RECORDS FOR PROCESSING
----
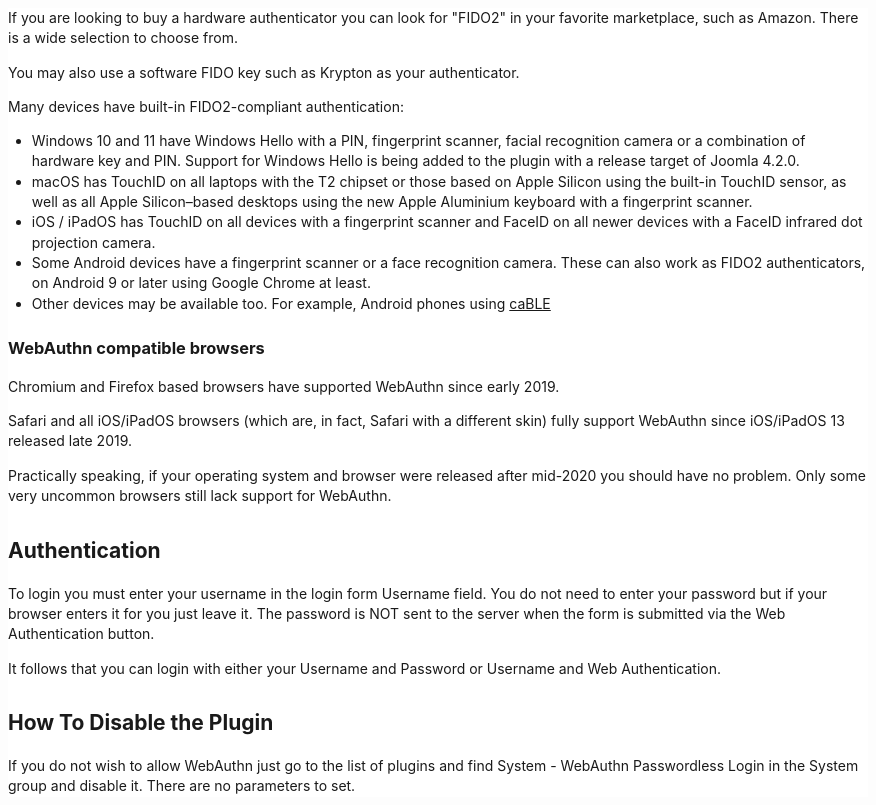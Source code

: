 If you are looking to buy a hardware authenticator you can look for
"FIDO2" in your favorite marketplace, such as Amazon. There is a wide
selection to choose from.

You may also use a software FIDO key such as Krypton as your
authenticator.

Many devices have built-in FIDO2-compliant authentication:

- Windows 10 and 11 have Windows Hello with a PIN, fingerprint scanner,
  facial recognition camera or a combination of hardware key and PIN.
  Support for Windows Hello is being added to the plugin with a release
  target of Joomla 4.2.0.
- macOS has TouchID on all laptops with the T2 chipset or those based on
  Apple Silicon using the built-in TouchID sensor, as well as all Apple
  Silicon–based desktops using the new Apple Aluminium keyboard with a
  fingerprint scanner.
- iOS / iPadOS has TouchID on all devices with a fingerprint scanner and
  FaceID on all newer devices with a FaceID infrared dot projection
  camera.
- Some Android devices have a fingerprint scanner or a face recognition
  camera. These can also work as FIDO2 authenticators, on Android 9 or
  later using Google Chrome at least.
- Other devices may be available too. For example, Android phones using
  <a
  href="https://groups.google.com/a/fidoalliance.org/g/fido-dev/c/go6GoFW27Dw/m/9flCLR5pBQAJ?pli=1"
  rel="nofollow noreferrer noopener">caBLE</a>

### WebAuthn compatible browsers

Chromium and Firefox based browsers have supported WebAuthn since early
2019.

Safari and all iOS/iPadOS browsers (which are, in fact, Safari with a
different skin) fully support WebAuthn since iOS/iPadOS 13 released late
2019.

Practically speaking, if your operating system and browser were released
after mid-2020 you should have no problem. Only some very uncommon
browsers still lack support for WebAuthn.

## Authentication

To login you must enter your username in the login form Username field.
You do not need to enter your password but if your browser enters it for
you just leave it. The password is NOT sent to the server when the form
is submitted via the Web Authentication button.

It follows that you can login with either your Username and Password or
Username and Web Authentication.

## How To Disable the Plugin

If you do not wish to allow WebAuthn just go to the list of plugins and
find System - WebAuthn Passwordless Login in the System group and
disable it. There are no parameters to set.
----
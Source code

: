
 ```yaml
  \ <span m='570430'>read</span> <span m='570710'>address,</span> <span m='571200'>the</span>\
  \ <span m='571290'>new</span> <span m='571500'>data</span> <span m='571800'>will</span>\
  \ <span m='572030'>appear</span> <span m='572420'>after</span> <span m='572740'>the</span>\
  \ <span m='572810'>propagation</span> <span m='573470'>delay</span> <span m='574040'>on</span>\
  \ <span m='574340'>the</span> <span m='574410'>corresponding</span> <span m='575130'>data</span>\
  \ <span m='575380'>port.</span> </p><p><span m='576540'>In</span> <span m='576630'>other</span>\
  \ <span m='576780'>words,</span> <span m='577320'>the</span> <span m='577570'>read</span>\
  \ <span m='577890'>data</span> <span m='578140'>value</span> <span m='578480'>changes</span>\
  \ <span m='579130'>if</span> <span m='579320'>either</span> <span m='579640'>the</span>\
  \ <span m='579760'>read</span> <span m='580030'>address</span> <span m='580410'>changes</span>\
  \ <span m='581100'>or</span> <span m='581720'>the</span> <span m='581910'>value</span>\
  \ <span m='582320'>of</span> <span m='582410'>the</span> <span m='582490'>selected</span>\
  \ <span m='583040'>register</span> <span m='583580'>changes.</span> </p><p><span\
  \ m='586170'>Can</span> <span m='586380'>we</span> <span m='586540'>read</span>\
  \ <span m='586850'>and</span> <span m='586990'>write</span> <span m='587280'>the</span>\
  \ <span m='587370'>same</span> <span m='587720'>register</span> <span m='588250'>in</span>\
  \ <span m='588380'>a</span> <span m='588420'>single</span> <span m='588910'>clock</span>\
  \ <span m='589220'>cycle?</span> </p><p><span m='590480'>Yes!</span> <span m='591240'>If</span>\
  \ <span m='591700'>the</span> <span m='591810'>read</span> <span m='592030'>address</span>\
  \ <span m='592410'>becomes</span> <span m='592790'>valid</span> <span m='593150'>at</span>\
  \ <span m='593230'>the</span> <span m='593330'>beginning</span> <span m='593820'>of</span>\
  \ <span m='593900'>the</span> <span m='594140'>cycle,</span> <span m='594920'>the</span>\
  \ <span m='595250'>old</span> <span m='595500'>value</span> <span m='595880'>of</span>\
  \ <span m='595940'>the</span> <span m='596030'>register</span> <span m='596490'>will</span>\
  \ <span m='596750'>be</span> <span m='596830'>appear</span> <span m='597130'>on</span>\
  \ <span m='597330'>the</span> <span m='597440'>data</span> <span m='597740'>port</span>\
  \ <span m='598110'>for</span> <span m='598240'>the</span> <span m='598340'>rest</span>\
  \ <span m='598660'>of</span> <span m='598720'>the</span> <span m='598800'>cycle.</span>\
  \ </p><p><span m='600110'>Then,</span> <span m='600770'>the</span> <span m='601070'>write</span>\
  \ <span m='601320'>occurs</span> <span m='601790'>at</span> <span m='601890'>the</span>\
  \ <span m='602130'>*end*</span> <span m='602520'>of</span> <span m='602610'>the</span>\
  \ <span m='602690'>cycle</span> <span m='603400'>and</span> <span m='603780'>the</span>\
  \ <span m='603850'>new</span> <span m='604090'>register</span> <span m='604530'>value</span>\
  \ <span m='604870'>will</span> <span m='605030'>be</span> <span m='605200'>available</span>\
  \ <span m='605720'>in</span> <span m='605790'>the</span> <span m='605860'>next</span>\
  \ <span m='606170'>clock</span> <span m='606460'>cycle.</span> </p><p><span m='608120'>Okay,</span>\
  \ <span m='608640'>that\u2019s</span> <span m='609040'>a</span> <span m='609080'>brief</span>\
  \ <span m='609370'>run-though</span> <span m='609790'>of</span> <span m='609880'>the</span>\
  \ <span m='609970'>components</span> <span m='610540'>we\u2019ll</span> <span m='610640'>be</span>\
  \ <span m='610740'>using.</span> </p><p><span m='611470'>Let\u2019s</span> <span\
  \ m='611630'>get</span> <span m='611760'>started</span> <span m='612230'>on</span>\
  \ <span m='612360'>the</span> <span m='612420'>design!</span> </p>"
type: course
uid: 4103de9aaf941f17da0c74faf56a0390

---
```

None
----
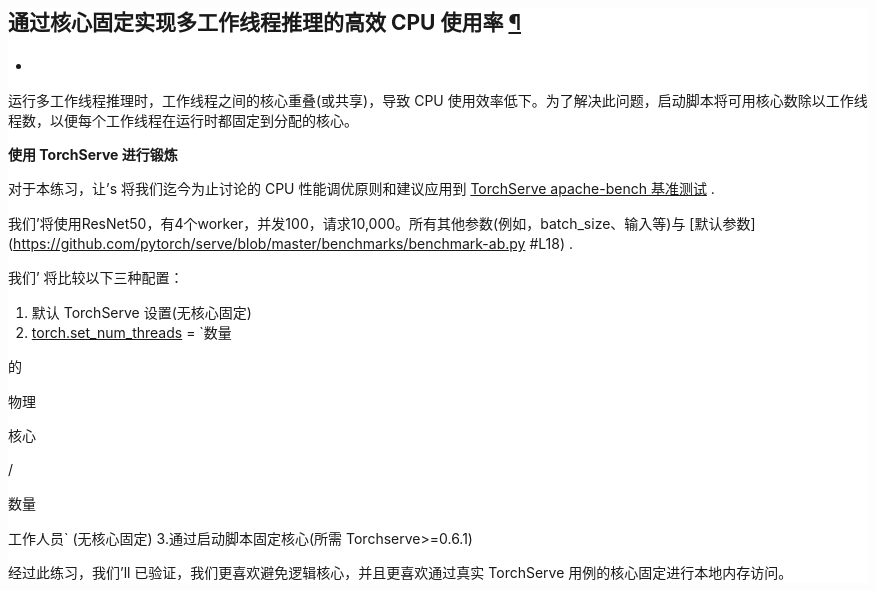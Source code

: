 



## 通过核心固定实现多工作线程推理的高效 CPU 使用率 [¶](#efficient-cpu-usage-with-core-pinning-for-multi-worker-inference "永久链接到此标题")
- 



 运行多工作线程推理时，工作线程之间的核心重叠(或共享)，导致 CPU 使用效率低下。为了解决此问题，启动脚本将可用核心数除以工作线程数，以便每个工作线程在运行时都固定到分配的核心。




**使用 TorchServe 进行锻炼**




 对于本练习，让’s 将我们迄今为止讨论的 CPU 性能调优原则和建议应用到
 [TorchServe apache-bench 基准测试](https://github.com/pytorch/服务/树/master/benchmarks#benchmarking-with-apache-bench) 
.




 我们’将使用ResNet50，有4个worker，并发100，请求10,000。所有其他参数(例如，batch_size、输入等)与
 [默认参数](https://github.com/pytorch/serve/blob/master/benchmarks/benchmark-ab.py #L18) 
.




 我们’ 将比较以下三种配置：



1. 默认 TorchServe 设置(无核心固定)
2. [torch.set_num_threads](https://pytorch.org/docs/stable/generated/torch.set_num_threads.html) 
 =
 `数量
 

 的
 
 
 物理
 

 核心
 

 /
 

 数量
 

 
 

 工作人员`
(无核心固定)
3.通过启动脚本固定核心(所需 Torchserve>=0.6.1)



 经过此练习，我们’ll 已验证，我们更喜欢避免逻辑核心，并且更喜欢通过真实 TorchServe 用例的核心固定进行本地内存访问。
----
Where a line in the listing above includes the string "address", copy that line.

  \ <span m='570430'>read</span> <span m='570710'>address,</span> <span m='571200'>the</span>\
  \ <span m='579760'>read</span> <span m='580030'>address</span> <span m='580410'>changes</span>\
  \ <span m='591700'>the</span> <span m='591810'>read</span> <span m='592030'>address</span>\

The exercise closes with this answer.